Dynamics and Collisions of domain wall bimerons in a spin–orbit-coupled Bose–Einstein Condensates

We investigate the dynamics and collisions of domain wall (DW) bimerons in spin–orbit-coupled two-component Bose–Einstein condensates (BECs). By adjusting the strengths of spin–orbit and Rabi couplings to control the DW size, we observe that an elongated DW undergoes rotation, fragmentation, oscillation, and stabilization processes, ultimately forming short DWs that remain stable. We also numerically investigate stable moving solitons and binary collisions between them. The shapes of the moving solitons become another type of soliton instead of the DW bimeron as the current spin–orbit-coupled system lacks invariance under Galilean transformations. At low velocities, collisions between soliton pairs with zero or π phase difference cause the pairs to collapse or rebound. At high velocities, solitons pass through each other; however, when the phase difference is π/2 or 3π/2, some particles from one soliton are attracted to the other, and this effect vanishes as the velocity increases further.

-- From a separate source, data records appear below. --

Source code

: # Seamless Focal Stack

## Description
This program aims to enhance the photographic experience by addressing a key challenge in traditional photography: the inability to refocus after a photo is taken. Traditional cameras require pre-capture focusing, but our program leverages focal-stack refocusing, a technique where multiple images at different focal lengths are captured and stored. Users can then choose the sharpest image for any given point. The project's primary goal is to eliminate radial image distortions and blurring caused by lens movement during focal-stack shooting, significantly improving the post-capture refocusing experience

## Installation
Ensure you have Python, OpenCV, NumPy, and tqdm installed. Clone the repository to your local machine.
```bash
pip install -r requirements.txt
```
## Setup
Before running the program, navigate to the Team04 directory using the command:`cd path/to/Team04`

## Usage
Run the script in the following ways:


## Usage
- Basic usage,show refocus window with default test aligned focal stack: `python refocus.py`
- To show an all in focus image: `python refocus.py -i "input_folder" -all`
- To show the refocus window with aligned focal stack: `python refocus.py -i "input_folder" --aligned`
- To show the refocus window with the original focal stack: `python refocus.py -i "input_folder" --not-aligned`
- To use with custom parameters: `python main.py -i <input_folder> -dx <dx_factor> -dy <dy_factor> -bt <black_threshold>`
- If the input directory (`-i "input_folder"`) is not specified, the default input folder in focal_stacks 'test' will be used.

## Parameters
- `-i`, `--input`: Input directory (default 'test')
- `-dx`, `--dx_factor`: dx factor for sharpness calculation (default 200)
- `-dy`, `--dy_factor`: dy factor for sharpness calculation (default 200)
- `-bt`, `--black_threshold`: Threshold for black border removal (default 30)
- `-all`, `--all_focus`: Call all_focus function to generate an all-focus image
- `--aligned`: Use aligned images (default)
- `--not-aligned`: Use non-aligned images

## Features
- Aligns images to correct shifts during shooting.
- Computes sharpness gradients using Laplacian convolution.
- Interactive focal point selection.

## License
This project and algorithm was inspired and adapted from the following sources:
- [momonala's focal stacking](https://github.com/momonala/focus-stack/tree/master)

Furthermore, in collisions between the soliton and DW bimeron, they transform into each other, accompanied by momentum conversion. In order to study the collisions of the DW bimerons, we stabilize the moving DW bimerons by applying an external magnetic field. The two DWs become misaligned, then connected, merged, rotated, and elongated. Ultimately, the two segments separate and move in opposite directions, deviating from their initial trajectories. Our results suggest a way of studying the collisions of DW bimerons in BECs.